彼はホンダラの持つホットストーンを見るなり急に頭に酷い頭痛が走った。
それはまるで今まで忘れた記憶が急激に戻りそうな、そんな感じの頭痛だった。
「ホ、ホンダラ、さんッ……? その、石はっ……??」
「おーう! アレンじゃねぇか〜! ひっく……。これか〜〜?? 触っているだけで、温まる不思議な石なんだぜ〜〜??

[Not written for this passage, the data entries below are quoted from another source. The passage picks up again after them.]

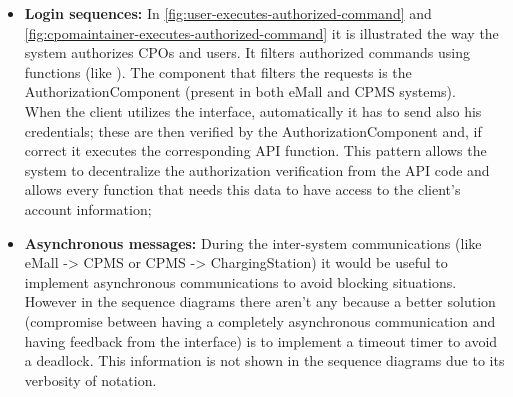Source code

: \begin{itemize}
    \item \textbf{Login sequences:} In \autoref{fig:user-executes-authorized-command} and \autoref{fig:cpomaintainer-executes-authorized-command} it is illustrated the way the system authorizes \acp{CPO} and users. It filters authorized commands using functions (like \cite{ref:command-pattern}). The component that filters the requests is the AuthorizationComponent (present in both \ac{eMall} and \ac{CPMS} systems).\\
          When the client utilizes the interface, automatically it has to send also his credentials; these are then verified by the AuthorizationComponent and, if correct it executes the corresponding \ac{API} function. This pattern allows the system to decentralize the authorization verification from the \ac{API} code and allows every function that needs this data to have access to the client's account information;
    \item \textbf{Asynchronous messages:} During the inter-system communications (like \ac{eMall} -> \ac{CPMS} or \ac{CPMS} -> ChargingStation) it would be useful to implement asynchronous communications to avoid blocking situations. However in the sequence diagrams there aren't any because a better solution (compromise between having a completely asynchronous communication and having feedback from the interface) is to implement a timeout timer to avoid a deadlock. This information is not shown in the sequence diagrams due to its verbosity of notation.

\end{itemize}
\clearpage
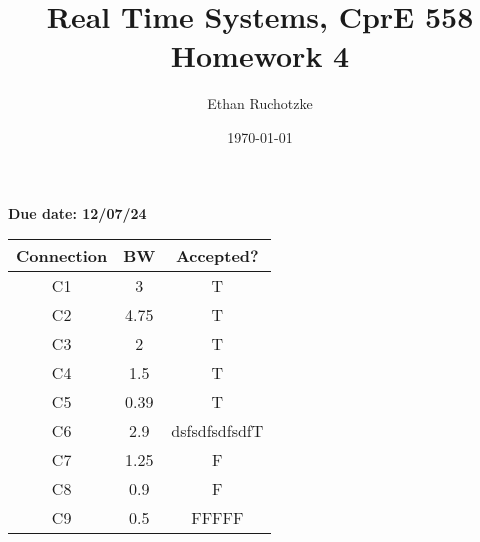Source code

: \documentclass{elsarticle} %
\begin{document}
\title{Real Time Systems, CprE 558\\ Homework 4}

\author{Ethan Ruchotzke}

\date{\today}

\maketitle

{\bf Due date: 12/07/24}

\begin{table}[htbp]
    \centering
    \begin{tabular}{|c|c|c|}
        \hline
        Connection & BW & Accepted? \\
        \hline
        C1 & 3 & T \\
        C2 & 4.75 & T \\
        C3 & 2 & T \\
        C4 & 1.5 & T \\
        C5 & 0.39 & T \\
        C6 & 2.9 & dsfsdfsdfsdfT \\
        C7 & 1.25 & F \\
        C8 & 0.9 & F \\
        C9 & 0.5 & FFFFF \\
        \hline
    \end{tabular}
\end{table}
\end{document}
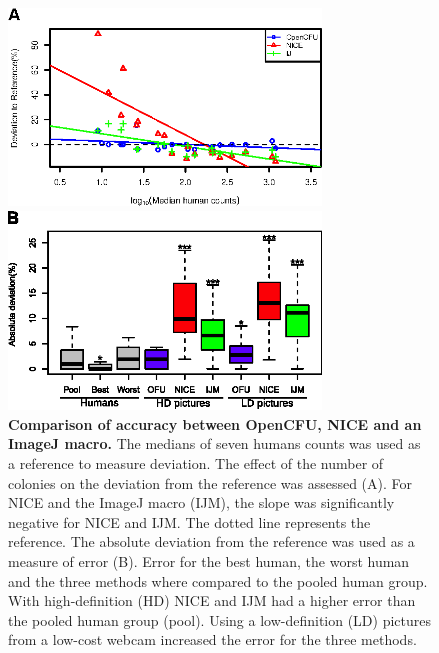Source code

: \documentclass[10pt]{article}
\newcommand{\n}{seven}
\newcommand{\IJM}{IJM}
\begin{document}
\begin{figure}[!ht]
\begin{center}
\includegraphics[width=3.27in]{./figAccuracy/fig3A.eps}

\includegraphics[width=3.27in]{./figAccuracy/fig3B.eps}

\end{center}

\caption{{\bf Comparison of accuracy between OpenCFU, NICE\cite{clarke_lowcost_2010} and  an ImageJ macro\cite{cai_optimized_2011}.} 
The medians of \n{} humans counts was used as a reference to measure deviation. The effect of
the number of colonies on the deviation from the reference was assessed (A). For NICE and the ImageJ macro (\IJM), the
slope was significantly negative for NICE and \IJM{}. The dotted line represents the reference.
The absolute deviation from the reference was used as a measure of error (B). Error
for the best human, the worst human and the three methods where compared to the
pooled human group. With high-definition (HD) NICE and \IJM{} had a higher error than the pooled human
group (pool). Using a low-definition (LD) pictures from a low-cost webcam increased the error for the three methods.}
\label{figAccu}
\end{figure}


\newpage{}
\end{document}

ひっく……。凄えだろ? 良いだろ〜〜?? ひっく……。つーか、お前顔色変だぞ〜? こんな所来る前に家で寝てたら〜〜??」
ホンダラに心配されるなんて相当顔色と言うか頭痛が激しい様だ。だけど、それを何としてでも取り返さないとと言う気持ちが強かった。
「それ、売ってくれませんか?」
「えぇ〜? 嫌だよ〜〜?? ひっく……。5000G払われたってやらねえぞ〜〜??」
「……1万G。倍額出します。それを売ってくれませんか?」
「ああ〜〜? お前って意外とお金持ちだっけ〜〜? 5万Gだ〜。払えない額じゃねぇだろ?」
あまりにも調子に乗ったホンダラに遂に酒場の店主や酒を楽しんでいる客と給仕がホンダラにキレた。
「おい、テメェッ……!! 調子に乗るなよ!!」
「お前には酒場の借金があるし、それ以上調子に乗るならここを出禁にしても良いんだぞ?」
「っ!? チッ! それなら1万Gで手を打ってやるよ。こんな不思議なだけの石ころが1万G! 俺ってツイてるぅー!!」
そして、ホンダラから1万Gで交換したホットストーンを胸に抱いて家に帰る。
その暖かさはまるで肉親と思える様なフィル神父達に抱かれた様な安心感と共に頭痛が消えて眠りに着いた。